Ruth Dreifuss a également rappelé que «l'intégration, c'est encore la lutte pour obtenir une reconnaissance légale du partenariat chez les couples de même sexe». Un rapport du Département fédéral de justice et police est actuellement en procédure de consultation.
L'an prochain à Berne
Les organisations homosexuelles des cantons romands étaient présentes à Fribourg par l'intermédiaire de chars. Le cortège est passé devant la cathédrale Saint-Nicolas pour se rendre au Forum Fribourg.
L'organisation suisse Pink Cross, association faîtière du mouvement homosexuel, et l'Organisation suisse des lesbiennes prévoient d'organiser la Gay Pride de l'an prochain à Berne; elle sera nationale./ats
Impartial du 5 juillet 1999
Opinion Populisme sexuel
Dans «Cités et Pays suisses» Gonzague de Reynold assure que «le charme fribourgeois est celui des choses composites,». Le gentilhomme de Cressier-sur-Morat ne croyait pas, mais alors pas du tout, si bien dire. Une semaine après Bern, Paris, Zurich et autres métropoles, Fribourg s'est offert une de ces parades homosexuelles qui saluent dans un joyeux mélange les premières chaleurs estivales.

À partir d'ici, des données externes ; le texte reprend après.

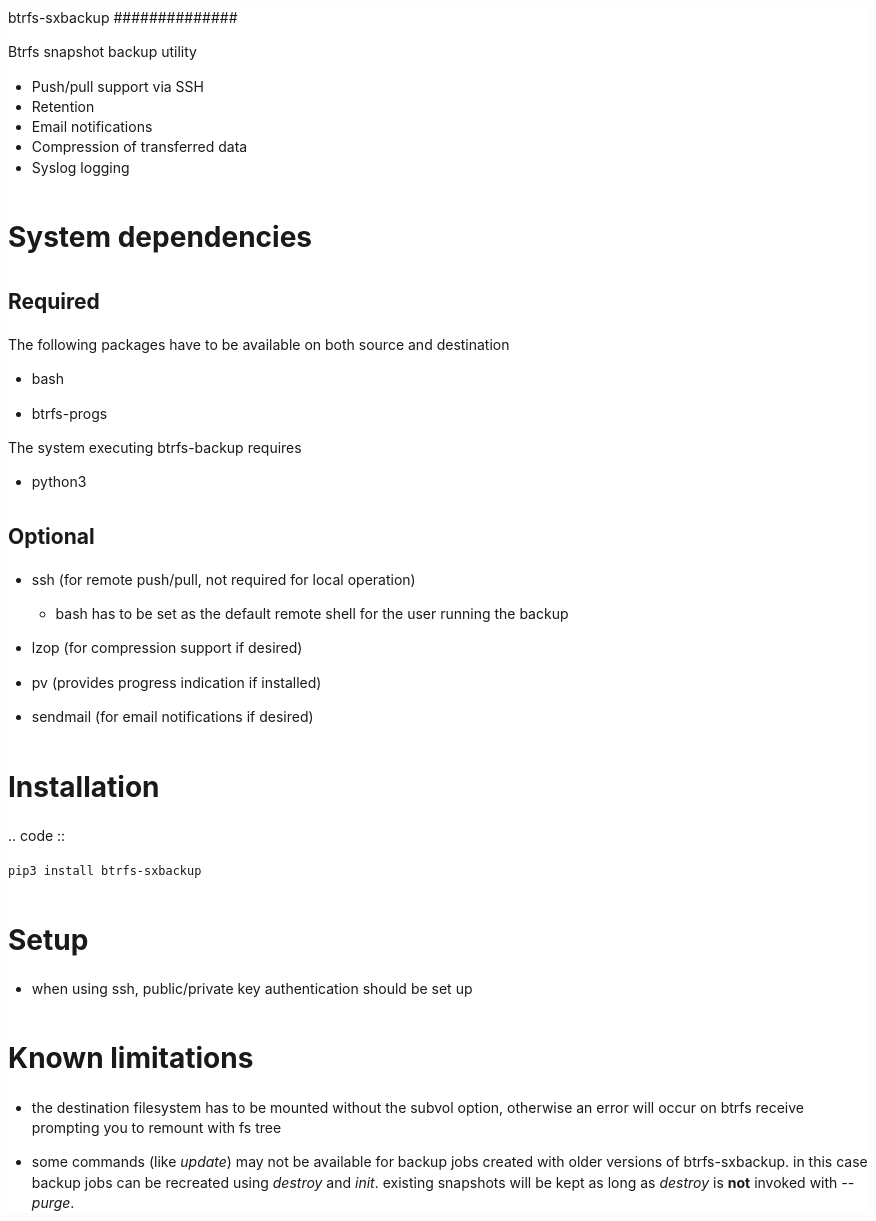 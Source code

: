 btrfs-sxbackup
##############

Btrfs snapshot backup utility

* Push/pull support via SSH
* Retention
* Email notifications
* Compression of transferred data
* Syslog logging

System dependencies
===================

Required
--------

The following packages have to be available on both source and destination

* bash

* btrfs-progs

The system executing btrfs-backup requires

* python3

Optional
--------

* ssh (for remote push/pull, not required for local operation)
   
  * bash has to be set as the default remote shell for the user running the backup
   
* lzop (for compression support if desired)

* pv (provides progress indication if installed)

* sendmail (for email notifications if desired)

Installation
============

.. code ::

    pip3 install btrfs-sxbackup

Setup
=====

* when using ssh, public/private key authentication should be set up

Known limitations
=================

* the destination filesystem has to be mounted without the subvol option, otherwise an error will occur on btrfs receive prompting you to remount with fs tree

* some commands (like *update*) may not be available for backup jobs created with older versions of btrfs-sxbackup. in this case backup jobs can be recreated using *destroy* and *init*. existing snapshots will be kept as long as *destroy* is **not** invoked with *--purge*.
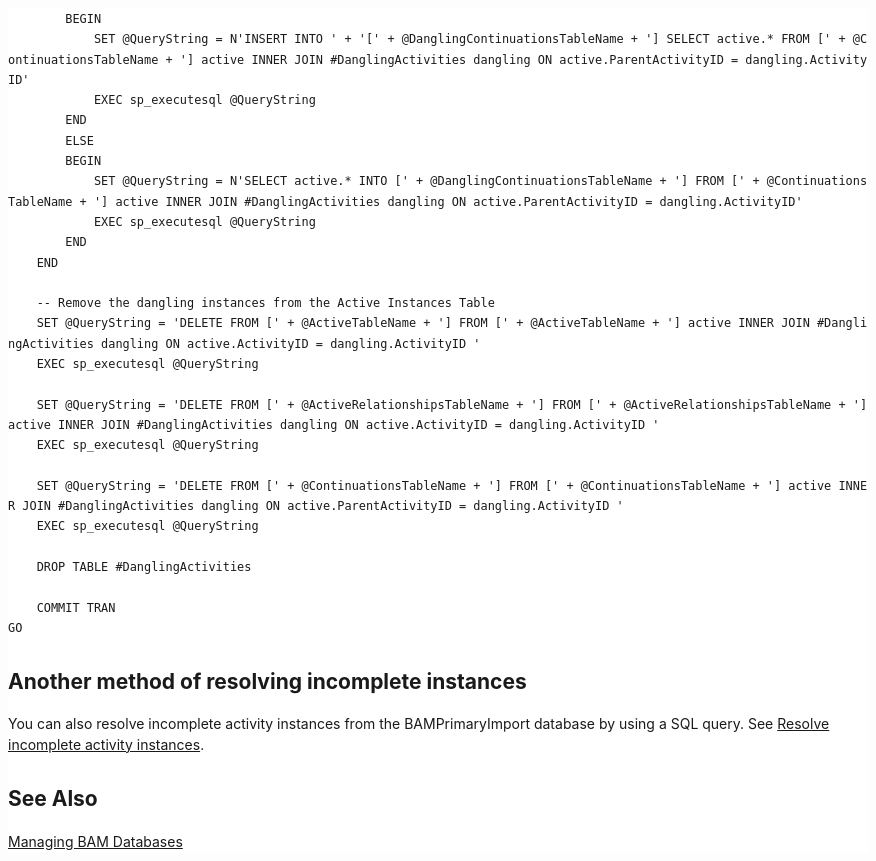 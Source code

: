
 ```  
        BEGIN  
            SET @QueryString = N'INSERT INTO ' + '[' + @DanglingContinuationsTableName + '] SELECT active.* FROM [' + @ContinuationsTableName + '] active INNER JOIN #DanglingActivities dangling ON active.ParentActivityID = dangling.ActivityID'  
            EXEC sp_executesql @QueryString  
        END  
        ELSE  
        BEGIN  
            SET @QueryString = N'SELECT active.* INTO [' + @DanglingContinuationsTableName + '] FROM [' + @ContinuationsTableName + '] active INNER JOIN #DanglingActivities dangling ON active.ParentActivityID = dangling.ActivityID'  
            EXEC sp_executesql @QueryString  
        END  
    END  
  
    -- Remove the dangling instances from the Active Instances Table  
    SET @QueryString = 'DELETE FROM [' + @ActiveTableName + '] FROM [' + @ActiveTableName + '] active INNER JOIN #DanglingActivities dangling ON active.ActivityID = dangling.ActivityID '  
    EXEC sp_executesql @QueryString  
  
    SET @QueryString = 'DELETE FROM [' + @ActiveRelationshipsTableName + '] FROM [' + @ActiveRelationshipsTableName + '] active INNER JOIN #DanglingActivities dangling ON active.ActivityID = dangling.ActivityID '  
    EXEC sp_executesql @QueryString  
  
    SET @QueryString = 'DELETE FROM [' + @ContinuationsTableName + '] FROM [' + @ContinuationsTableName + '] active INNER JOIN #DanglingActivities dangling ON active.ParentActivityID = dangling.ActivityID '  
    EXEC sp_executesql @QueryString  
  
    DROP TABLE #DanglingActivities  
  
    COMMIT TRAN      
GO  
```  

## Another method of resolving incomplete instances
You can also resolve incomplete activity instances from the BAMPrimaryImport database by using a SQL query. See [Resolve incomplete activity instances](how-to-resolve-incomplete-activity-instances.md).

## See Also  
 [Managing BAM Databases](../core/managing-bam-databases.md)
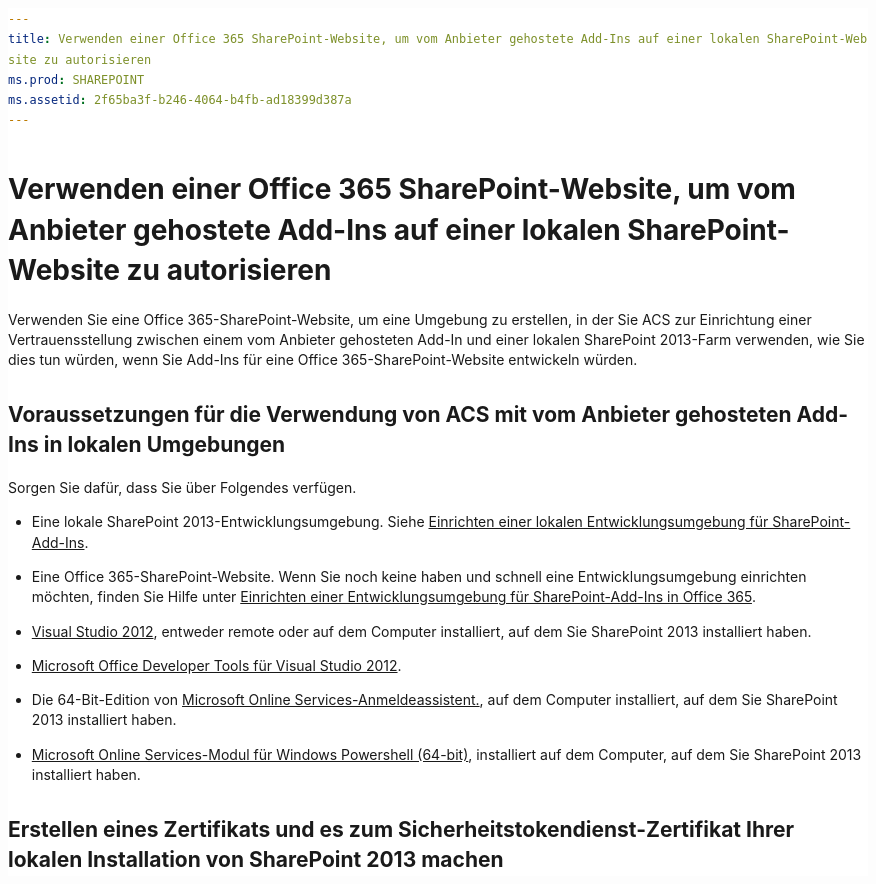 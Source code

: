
 ```yaml
---
title: Verwenden einer Office 365 SharePoint-Website, um vom Anbieter gehostete Add-Ins auf einer lokalen SharePoint-Website zu autorisieren
ms.prod: SHAREPOINT
ms.assetid: 2f65ba3f-b246-4064-b4fb-ad18399d387a
---
```




# Verwenden einer Office 365 SharePoint-Website, um vom Anbieter gehostete Add-Ins auf einer lokalen SharePoint-Website zu autorisieren
Verwenden Sie eine Office 365-SharePoint-Website, um eine Umgebung zu erstellen, in der Sie ACS zur Einrichtung einer Vertrauensstellung zwischen einem vom Anbieter gehosteten Add-In und einer lokalen SharePoint 2013-Farm verwenden, wie Sie dies tun würden, wenn Sie Add-Ins für eine Office 365-SharePoint-Website entwickeln würden.
## Voraussetzungen für die Verwendung von ACS mit vom Anbieter gehosteten Add-Ins in lokalen Umgebungen
<a name="Prerequisites"> </a>

Sorgen Sie dafür, dass Sie über Folgendes verfügen.
  
    
    

- Eine lokale SharePoint 2013-Entwicklungsumgebung. Siehe  [Einrichten einer lokalen Entwicklungsumgebung für SharePoint-Add-Ins](set-up-an-on-premises-development-environment-for-sharepoint-add-ins.md).
    
  
- Eine Office 365-SharePoint-Website. Wenn Sie noch keine haben und schnell eine Entwicklungsumgebung einrichten möchten, finden Sie Hilfe unter  [Einrichten einer Entwicklungsumgebung für SharePoint-Add-Ins in Office 365](set-up-a-development-environment-for-sharepoint-add-ins-on-office-365.md).
    
  
-  [Visual Studio 2012](https://www.microsoft.com/de-de/download/details.aspx?id=30682), entweder remote oder auf dem Computer installiert, auf dem Sie SharePoint 2013 installiert haben.
    
  
-  [Microsoft Office Developer Tools für Visual Studio 2012](https://msdn.microsoft.com/de-de/office/aa905340.aspx).
    
  
- Die 64-Bit-Edition von  [Microsoft Online Services-Anmeldeassistent.](http://www.microsoft.com/de-de/download/details.aspx?id=41950), auf dem Computer installiert, auf dem Sie SharePoint 2013 installiert haben.
    
  
-  [Microsoft Online Services-Modul für Windows Powershell (64-bit)](http://go.microsoft.com/fwlink/p/?linkid=236297), installiert auf dem Computer, auf dem Sie SharePoint 2013 installiert haben.
    
  

## Erstellen eines Zertifikats und es zum Sicherheitstokendienst-Zertifikat Ihrer lokalen Installation von SharePoint 2013 machen
<a name="Certificate"> </a>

Fichtre! Les organisateurs de la Gay Pride fribourgeoise avaient vu grand. Ils ont fait dans l'eurocompatible. Et le lieu, emblématique d'un catholicisme conservateur en voie de marginalisation, se prêtait admirablement à la provocation sociale.
Le Conseil fédéral, auquel rien de ce qui compte ne saurait échapper, ne pouvait manquer ça. Dans un message lu par son collaborateur personnel, Ruth Dreifuss n'a donc pas raté l'occasion de manifester sa «solidarité» avec les homosexuels et lesbiennes, qui seraient exposés à une «discrimination». Des termes généralement appliqués aux minorités opprimées.
Or, concurremment à un esprit festif et volontiers outrancier, la Gay Pride déploie tout un arsenal militant où prédomine une dialectique à forte consonance communautariste. C'est bien là le danger, celui d'une ghettoïsation insidieuse. Alors que, paradoxalement, les homosexuels revendiquent leur intégration dans une société prétendument homophobe.
Une telle discrimination existe-t-elle encore vraiment après tant de tabous piétinés et de libertinages assumés? Sans doute pas. Ce serait plutôt l'indifférence que rencontreraient les comportements jugés naguère déviants. Aussi bien n'est-ce pas pour secouer cette atonie que les militants homosexuels s'offrent chaque été en spectacle. C'est pour faire cheminer l'idée d'une reconnaissance légale particulière. Mais alors, d'autres singularités comportementales pourraient y prétendre.
Le droit à la différence est légitime dès lors qu'il s'exerce sans agressivité ni prosélytisme. Des correctifs législatifs sont peut-être souhaitables. Encore faudrait-il que les politiques ne cèdent pas à un populisme de la transgression.